DATA TO PROCESS section start

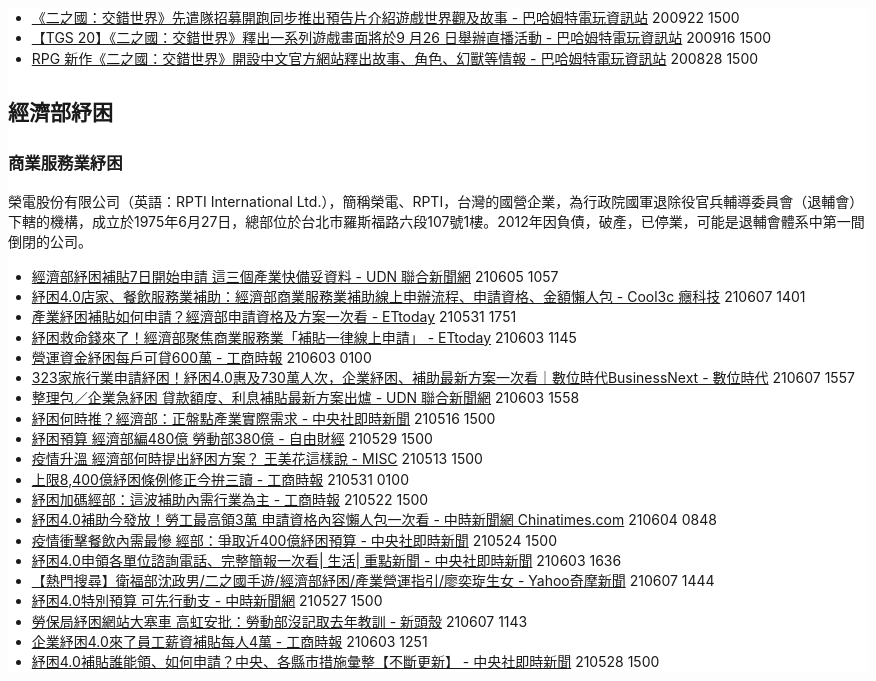 - [《二之國：交錯世界》先遣隊招募開跑同步推出預告片介紹遊戲世界觀及故事 - 巴哈姆特電玩資訊站](https://gnn.gamer.com.tw/detail.php?sn=203606 "《二之國：交錯世界》先遣隊招募開跑同步推出預告片介紹遊戲世界觀及故事 - 巴哈姆特電玩資訊站") 200922 1500
- [【TGS 20】《二之國：交錯世界》釋出一系列遊戲畫面將於9 月26 日舉辦直播活動 - 巴哈姆特電玩資訊站](https://gnn.gamer.com.tw/detail.php?sn=203269 "【TGS 20】《二之國：交錯世界》釋出一系列遊戲畫面將於9 月26 日舉辦直播活動 - 巴哈姆特電玩資訊站") 200916 1500
- [RPG 新作《二之國：交錯世界》開設中文官方網站釋出故事、角色、幻獸等情報 - 巴哈姆特電玩資訊站](https://gnn.gamer.com.tw/detail.php?sn=202358 "RPG 新作《二之國：交錯世界》開設中文官方網站釋出故事、角色、幻獸等情報 - 巴哈姆特電玩資訊站") 200828 1500

## 經濟部紓困

### 商業服務業紓困

榮電股份有限公司（英語：RPTI International Ltd.），簡稱榮電、RPTI，台灣的國營企業，為行政院國軍退除役官兵輔導委員會（退輔會）下轄的機構，成立於1975年6月27日，總部位於台北市羅斯福路六段107號1樓。2012年因負債，破產，已停業，可能是退輔會體系中第一間倒閉的公司。
- [經濟部紓困補貼7日開始申請 這三個產業快備妥資料 - UDN 聯合新聞網](https://udn.com/news/story/120974/5510755 "經濟部紓困補貼7日開始申請 這三個產業快備妥資料 - UDN 聯合新聞網") 210605 1057
- [紓困4.0店家、餐飲服務業補助：經濟部商業服務業補助線上申辦流程、申請資格、金額懶人包 - Cool3c 癮科技](https://www.cool3c.com/article/162145 "紓困4.0店家、餐飲服務業補助：經濟部商業服務業補助線上申辦流程、申請資格、金額懶人包 - Cool3c 癮科技") 210607 1401
- [產業紓困補貼如何申請？經濟部申請資格及方案一次看 - ETtoday](https://finance.ettoday.net/news/1995625 "產業紓困補貼如何申請？經濟部申請資格及方案一次看 - ETtoday") 210531 1751
- [紓困救命錢來了！經濟部聚焦商業服務業「補貼一律線上申請」 - ETtoday](https://finance.ettoday.net/news/1997905 "紓困救命錢來了！經濟部聚焦商業服務業「補貼一律線上申請」 - ETtoday") 210603 1145
- [營運資金紓困每戶可貸600萬 - 工商時報](https://ctee.com.tw/news/finance/469275.html "營運資金紓困每戶可貸600萬 - 工商時報") 210603 0100
- [323家旅行業申請紓困！紓困4.0惠及730萬人次，企業紓困、補助最新方案一次看｜數位時代BusinessNext - 數位時代](https://www.bnext.com.tw/article/63219/bail-out-subsidy "323家旅行業申請紓困！紓困4.0惠及730萬人次，企業紓困、補助最新方案一次看｜數位時代BusinessNext - 數位時代") 210607 1557
- [整理包／企業急紓困 貸款額度、利息補貼最新方案出爐 - UDN 聯合新聞網](https://udn.com/news/story/120974/5506582 "整理包／企業急紓困 貸款額度、利息補貼最新方案出爐 - UDN 聯合新聞網") 210603 1558
- [紓困何時推？經濟部：正盤點產業實際需求 - 中央社即時新聞](https://www.cna.com.tw/news/afe/202105160241.aspx "紓困何時推？經濟部：正盤點產業實際需求 - 中央社即時新聞") 210516 1500
- [紓困預算 經濟部編480億 勞動部380億 - 自由財經](https://ec.ltn.com.tw/article/paper/1451583 "紓困預算 經濟部編480億 勞動部380億 - 自由財經") 210529 1500
- [疫情升溫 經濟部何時提出紓困方案？ 王美花這樣說 - MISC](https://udn.com/news/story/7238/5455122 "疫情升溫 經濟部何時提出紓困方案？ 王美花這樣說 - MISC") 210513 1500
- [上限8,400億紓困條例修正今拚三讀 - 工商時報](https://ctee.com.tw/news/policy/467567.html "上限8,400億紓困條例修正今拚三讀 - 工商時報") 210531 0100
- [紓困加碼經部：這波補助內需行業為主 - 工商時報](https://ctee.com.tw/news/policy/463880.html "紓困加碼經部：這波補助內需行業為主 - 工商時報") 210522 1500
- [紓困4.0補助今發放！勞工最高領3萬 申請資格內容懶人包一次看 - 中時新聞網 Chinatimes.com](https://www.chinatimes.com/realtimenews/20210604001006-260407 "紓困4.0補助今發放！勞工最高領3萬 申請資格內容懶人包一次看 - 中時新聞網 Chinatimes.com") 210604 0848
- [疫情衝擊餐飲內需最慘 經部：爭取近400億紓困預算 - 中央社即時新聞](https://www.cna.com.tw/news/firstnews/202105240160.aspx "疫情衝擊餐飲內需最慘 經部：爭取近400億紓困預算 - 中央社即時新聞") 210524 1500
- [紓困4.0申領各單位諮詢電話、完整簡報一次看| 生活| 重點新聞 - 中央社即時新聞](https://www.cna.com.tw/news/firstnews/202106035008.aspx "紓困4.0申領各單位諮詢電話、完整簡報一次看| 生活| 重點新聞 - 中央社即時新聞") 210603 1636
- [【熱門搜尋】衛福部沈政男/二之國手遊/經濟部紓困/產業營運指引/廖奕琁生女 - Yahoo奇摩新聞](https://tw.news.yahoo.com/%E3%80%90%E7%86%B1%E9%96%80%E6%90%9C%E5%B0%8B%E3%80%91%E8%A1%9B%E7%A6%8F%E9%83%A8%E6%B2%88%E6%94%BF%E7%94%B7%E4%BA%8C%E4%B9%8B%E5%9C%8B%E6%89%8B%E9%81%8A%E7%B6%93%E6%BF%9F%E9%83%A8%E7%B4%93%E5%9B%B0%E7%94%A2%E6%A5%AD%E7%87%9F%E9%81%8B%E6%8C%87%E5%BC%95%E5%BB%96%E5%A5%95%E7%90%81%E7%94%9F%E5%A5%B3-064437320.html "【熱門搜尋】衛福部沈政男/二之國手遊/經濟部紓困/產業營運指引/廖奕琁生女 - Yahoo奇摩新聞") 210607 1444
- [紓困4.0特別預算 可先行動支 - 中時新聞網](https://www.chinatimes.com/newspapers/20210527000138-260202 "紓困4.0特別預算 可先行動支 - 中時新聞網") 210527 1500
- [勞保局紓困網站大塞車 高虹安批：勞動部沒記取去年教訓 - 新頭殼](https://newtalk.tw/news/view/2021-06-07/585342 "勞保局紓困網站大塞車 高虹安批：勞動部沒記取去年教訓 - 新頭殼") 210607 1143
- [企業紓困4.0來了員工薪資補貼每人4萬 - 工商時報](https://ctee.com.tw/news/policy/469541.html "企業紓困4.0來了員工薪資補貼每人4萬 - 工商時報") 210603 1251
- [紓困4.0補貼誰能領、如何申請？中央、各縣市措施彙整【不斷更新】 - 中央社即時新聞](https://www.cna.com.tw/news/firstnews/202105285011.aspx "紓困4.0補貼誰能領、如何申請？中央、各縣市措施彙整【不斷更新】 - 中央社即時新聞") 210528 1500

DATA TO PROCESS section end

## WHAT THE EXERCISE ASKS
Pick out all lines from the data above in which the word "finance" appears.

## ANSWER FOR THIS EXERCISE
- [產業紓困補貼如何申請？經濟部申請資格及方案一次看 - ETtoday](https://finance.ettoday.net/news/1995625 "產業紓困補貼如何申請？經濟部申請資格及方案一次看 - ETtoday") 210531 1751
- [紓困救命錢來了！經濟部聚焦商業服務業「補貼一律線上申請」 - ETtoday](https://finance.ettoday.net/news/1997905 "紓困救命錢來了！經濟部聚焦商業服務業「補貼一律線上申請」 - ETtoday") 210603 1145
- [營運資金紓困每戶可貸600萬 - 工商時報](https://ctee.com.tw/news/finance/469275.html "營運資金紓困每戶可貸600萬 - 工商時報") 210603 0100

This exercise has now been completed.